A surge of attacks in one of Canada’s most multicultural cities during the pandemic is surfacing long-simmering racial tensions.
By Natalie Obiko Pearson
May 7,2021
It’s said to be the most Asian city outside Asia. Where a quarter of residents speak a Chinese language and the char siu rivals what’s served in Hong Kong barbecue shops. Where a Sikh gurdwara, a Tibetan monastery, and a Chinese evangelical church coexist in harmony along a 3-kilometer stretch of road dubbed the Highway to Heaven. The kind of place that should be immune to a rise in pandemic-fueled racism.
Vancouver has been anything but.
Last year, more anti-Asian hate crimes were reported to police in Vancouver, a city of 700,000 people, than in the top 10 most populous U.S. cities combined. With almost 1 out of every 2 residents of Asian descent in British Columbia experiencing a hate incident in the past year, the region is confronting an undercurrent of racism that runs as long and deep as the historical links stretching across the Pacific.
Covid-19 was the trigger.

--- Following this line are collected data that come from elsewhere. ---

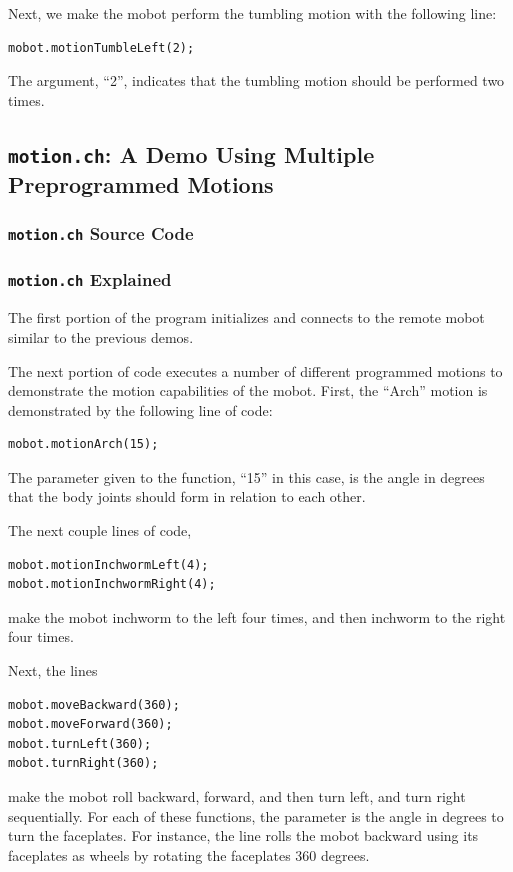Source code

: \documentclass{article}
\begin{document}
Next, we make the mobot perform the tumbling motion with the following line:
\begin{verbatim}
mobot.motionTumbleLeft(2);
\end{verbatim}
The argument, ``2'', indicates that the tumbling motion should be performed
two times.

\subsection{\texttt{motion.ch}: A Demo Using Multiple Preprogrammed Motions}
\subsubsection{\texttt{motion.ch} Source Code}

\subsubsection{\texttt{motion.ch} Explained}
The first portion of the program initializes and connects to the
remote mobot similar to the previous demos.

The next portion of code executes a number of different programmed motions
to demonstrate the motion capabilities of the mobot. First, the ``Arch'' motion
is demonstrated by the following line of code:
\begin{verbatim}
mobot.motionArch(15);
\end{verbatim}
The parameter given to the function, ``15'' in this case, is the angle in degrees 
that the body joints should form in relation to each other. 

The next couple lines of code,
\begin{verbatim}
mobot.motionInchwormLeft(4);
mobot.motionInchwormRight(4);
\end{verbatim}
make the mobot inchworm to the left four times, and then inchworm to the right
four times. 

Next, the lines
\begin{verbatim}
mobot.moveBackward(360);
mobot.moveForward(360);
mobot.turnLeft(360);
mobot.turnRight(360);
\end{verbatim}
make the mobot roll backward, forward, and then turn left, and turn right
sequentially. For each of these functions, the parameter is the angle in degrees
to turn the faceplates. For instance, the line rolls the mobot backward
using its faceplates as wheels by rotating the faceplates 360 degrees.
\end{document}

But the resentment had been building for decades. Few cities have been so visibly transformed by Asian immigration—and money—as Vancouver, a struggling industrial backwater that morphed into a glittering cosmopolis of luxury condos and designer boutiques. The disproportionate rash of incidents has raised an unsettling question: Maybe Vancouver isn’t the bastion of progressive multiculturalism it thinks it is.
“Covid has just revealed what’s always been there,” says Trixie Ling, 38, a Taiwan-born immigrant who runs a nonprofit called Flavours of Hope that assists refugee women. She was accosted in May 2020 by a man who spewed a stream of racist and sexist insults before spitting in her face. “There is so much anti-Asian racism in our past that carries through.”
The backlash against the broader Asian community started almost as soon as the virus began spreading beyond China in early 2020, with Vancouver seemingly poised to become an epicenter. The city had more direct flights with mainland China than any other in the Americas or Europe. A local businessman flying home from Wuhan became British Columbia’s Case 1 on Jan. 26, among the first detected outside Asia at the time.
Months later, it would become clear that route wasn’t, in fact, the principal cause of the virus’s spread in the area: Epidemiological studies showed that the primary source of infections was strains from Europe, eastern Canada, and Washington state.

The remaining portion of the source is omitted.